[Task to carry out] Go through the data below. List every line that holds the word "track".

(Saved data entries)
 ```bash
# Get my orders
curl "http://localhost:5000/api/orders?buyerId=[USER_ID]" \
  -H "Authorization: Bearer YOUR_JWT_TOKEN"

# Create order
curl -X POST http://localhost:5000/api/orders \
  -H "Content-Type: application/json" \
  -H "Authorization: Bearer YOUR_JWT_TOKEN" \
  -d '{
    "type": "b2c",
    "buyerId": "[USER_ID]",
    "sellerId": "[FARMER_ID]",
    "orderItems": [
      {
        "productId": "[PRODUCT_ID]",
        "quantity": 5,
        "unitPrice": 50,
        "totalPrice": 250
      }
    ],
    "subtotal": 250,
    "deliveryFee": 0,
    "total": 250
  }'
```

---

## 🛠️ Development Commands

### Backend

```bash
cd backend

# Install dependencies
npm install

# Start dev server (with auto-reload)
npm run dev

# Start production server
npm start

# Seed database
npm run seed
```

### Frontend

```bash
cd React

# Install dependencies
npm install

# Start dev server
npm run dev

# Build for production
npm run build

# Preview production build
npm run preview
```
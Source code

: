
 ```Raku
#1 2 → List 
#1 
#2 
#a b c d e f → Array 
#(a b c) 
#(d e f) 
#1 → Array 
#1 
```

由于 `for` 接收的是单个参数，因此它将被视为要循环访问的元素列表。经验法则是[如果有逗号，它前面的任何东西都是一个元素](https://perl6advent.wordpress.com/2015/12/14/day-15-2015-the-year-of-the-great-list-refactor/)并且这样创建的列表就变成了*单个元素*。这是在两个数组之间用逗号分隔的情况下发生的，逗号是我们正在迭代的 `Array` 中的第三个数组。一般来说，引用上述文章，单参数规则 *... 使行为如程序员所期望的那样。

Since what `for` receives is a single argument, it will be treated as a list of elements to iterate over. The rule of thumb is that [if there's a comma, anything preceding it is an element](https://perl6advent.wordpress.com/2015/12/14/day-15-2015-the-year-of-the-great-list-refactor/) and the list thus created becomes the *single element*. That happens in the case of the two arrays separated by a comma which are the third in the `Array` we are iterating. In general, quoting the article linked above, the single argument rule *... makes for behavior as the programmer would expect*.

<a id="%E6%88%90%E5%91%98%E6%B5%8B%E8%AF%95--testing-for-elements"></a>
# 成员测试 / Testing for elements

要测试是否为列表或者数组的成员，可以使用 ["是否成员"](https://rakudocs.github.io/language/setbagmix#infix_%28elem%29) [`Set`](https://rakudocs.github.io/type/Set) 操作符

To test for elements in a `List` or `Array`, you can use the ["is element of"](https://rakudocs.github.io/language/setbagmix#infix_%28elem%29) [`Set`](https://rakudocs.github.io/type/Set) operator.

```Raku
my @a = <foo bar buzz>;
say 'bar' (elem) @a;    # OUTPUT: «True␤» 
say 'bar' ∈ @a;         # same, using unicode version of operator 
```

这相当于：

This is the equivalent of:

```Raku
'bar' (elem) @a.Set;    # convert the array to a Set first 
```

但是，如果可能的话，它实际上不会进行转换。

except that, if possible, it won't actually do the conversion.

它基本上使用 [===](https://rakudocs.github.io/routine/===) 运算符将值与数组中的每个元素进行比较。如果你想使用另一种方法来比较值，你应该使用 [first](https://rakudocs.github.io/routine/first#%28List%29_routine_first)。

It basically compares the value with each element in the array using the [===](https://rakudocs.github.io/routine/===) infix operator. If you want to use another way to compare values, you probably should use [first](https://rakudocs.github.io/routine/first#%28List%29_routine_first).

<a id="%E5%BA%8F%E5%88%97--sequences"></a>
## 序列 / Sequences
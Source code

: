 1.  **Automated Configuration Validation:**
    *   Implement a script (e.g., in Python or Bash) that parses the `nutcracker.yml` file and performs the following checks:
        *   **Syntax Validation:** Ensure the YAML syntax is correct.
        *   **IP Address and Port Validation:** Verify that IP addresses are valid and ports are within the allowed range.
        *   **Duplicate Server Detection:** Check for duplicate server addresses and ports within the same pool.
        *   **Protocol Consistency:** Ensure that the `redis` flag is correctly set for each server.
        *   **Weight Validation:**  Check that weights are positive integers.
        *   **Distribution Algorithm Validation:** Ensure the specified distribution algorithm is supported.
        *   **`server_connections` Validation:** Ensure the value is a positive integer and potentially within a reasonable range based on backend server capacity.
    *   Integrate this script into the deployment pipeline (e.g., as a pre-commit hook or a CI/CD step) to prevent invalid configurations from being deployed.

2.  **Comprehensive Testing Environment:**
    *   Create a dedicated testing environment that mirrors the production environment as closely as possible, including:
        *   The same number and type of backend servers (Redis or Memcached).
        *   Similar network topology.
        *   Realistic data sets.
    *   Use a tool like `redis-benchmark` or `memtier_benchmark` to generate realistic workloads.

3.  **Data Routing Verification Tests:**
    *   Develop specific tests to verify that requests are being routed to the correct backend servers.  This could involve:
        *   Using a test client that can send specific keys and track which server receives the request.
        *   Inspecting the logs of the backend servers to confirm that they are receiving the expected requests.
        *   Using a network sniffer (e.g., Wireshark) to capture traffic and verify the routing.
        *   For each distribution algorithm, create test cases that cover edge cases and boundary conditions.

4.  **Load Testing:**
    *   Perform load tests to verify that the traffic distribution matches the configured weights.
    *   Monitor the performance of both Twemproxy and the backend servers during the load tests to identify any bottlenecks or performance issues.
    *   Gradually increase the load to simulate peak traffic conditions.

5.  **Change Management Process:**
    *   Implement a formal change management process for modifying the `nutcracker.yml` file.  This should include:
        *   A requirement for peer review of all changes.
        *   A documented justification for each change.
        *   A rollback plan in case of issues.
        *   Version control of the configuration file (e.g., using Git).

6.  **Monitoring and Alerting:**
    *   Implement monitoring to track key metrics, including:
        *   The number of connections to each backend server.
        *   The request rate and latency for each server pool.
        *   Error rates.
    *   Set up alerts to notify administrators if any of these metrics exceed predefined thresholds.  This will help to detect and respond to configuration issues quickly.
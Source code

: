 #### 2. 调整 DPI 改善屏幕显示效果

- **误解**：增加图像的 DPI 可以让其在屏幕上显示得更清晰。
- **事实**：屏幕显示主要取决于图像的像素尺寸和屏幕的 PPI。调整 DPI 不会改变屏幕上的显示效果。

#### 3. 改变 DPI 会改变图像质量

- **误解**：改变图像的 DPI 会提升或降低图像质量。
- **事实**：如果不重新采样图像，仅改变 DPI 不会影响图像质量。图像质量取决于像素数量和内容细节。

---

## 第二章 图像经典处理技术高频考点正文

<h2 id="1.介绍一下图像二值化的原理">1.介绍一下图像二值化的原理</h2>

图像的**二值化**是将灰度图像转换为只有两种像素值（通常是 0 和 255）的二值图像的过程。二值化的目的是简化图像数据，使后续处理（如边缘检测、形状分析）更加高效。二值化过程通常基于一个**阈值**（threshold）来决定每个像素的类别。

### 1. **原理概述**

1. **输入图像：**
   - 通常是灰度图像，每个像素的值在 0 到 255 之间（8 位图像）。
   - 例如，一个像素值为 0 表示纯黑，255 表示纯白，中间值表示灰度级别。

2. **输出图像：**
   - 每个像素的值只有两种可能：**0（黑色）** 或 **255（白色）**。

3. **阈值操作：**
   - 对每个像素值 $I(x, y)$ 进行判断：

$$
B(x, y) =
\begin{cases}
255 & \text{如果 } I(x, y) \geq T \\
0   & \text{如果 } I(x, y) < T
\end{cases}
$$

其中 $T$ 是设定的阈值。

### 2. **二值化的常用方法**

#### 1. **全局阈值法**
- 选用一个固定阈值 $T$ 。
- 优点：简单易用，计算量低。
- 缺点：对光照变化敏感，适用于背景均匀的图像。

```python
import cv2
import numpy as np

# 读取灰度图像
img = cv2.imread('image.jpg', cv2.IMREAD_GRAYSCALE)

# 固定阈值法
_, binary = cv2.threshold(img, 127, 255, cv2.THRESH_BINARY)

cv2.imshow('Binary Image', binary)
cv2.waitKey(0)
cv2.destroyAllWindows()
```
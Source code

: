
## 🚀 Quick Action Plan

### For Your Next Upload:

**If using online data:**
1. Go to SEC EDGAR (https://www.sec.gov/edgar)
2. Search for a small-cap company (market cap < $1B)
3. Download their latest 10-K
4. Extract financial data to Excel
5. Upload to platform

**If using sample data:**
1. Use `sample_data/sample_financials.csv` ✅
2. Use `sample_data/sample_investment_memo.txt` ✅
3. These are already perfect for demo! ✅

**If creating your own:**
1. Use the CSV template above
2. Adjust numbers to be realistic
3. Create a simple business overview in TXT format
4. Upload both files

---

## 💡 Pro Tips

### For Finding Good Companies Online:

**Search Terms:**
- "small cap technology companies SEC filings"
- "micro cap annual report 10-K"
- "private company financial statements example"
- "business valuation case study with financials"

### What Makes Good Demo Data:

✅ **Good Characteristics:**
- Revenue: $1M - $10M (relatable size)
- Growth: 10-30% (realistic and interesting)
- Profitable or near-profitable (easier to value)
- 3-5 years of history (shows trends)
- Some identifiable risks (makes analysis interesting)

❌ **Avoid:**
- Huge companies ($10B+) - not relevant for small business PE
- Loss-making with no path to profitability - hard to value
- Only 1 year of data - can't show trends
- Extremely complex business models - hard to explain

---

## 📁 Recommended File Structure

[Output of the exercise]
        *   Using a test client that can send specific keys and track which server receives the request.
    *   Implement monitoring to track key metrics, including:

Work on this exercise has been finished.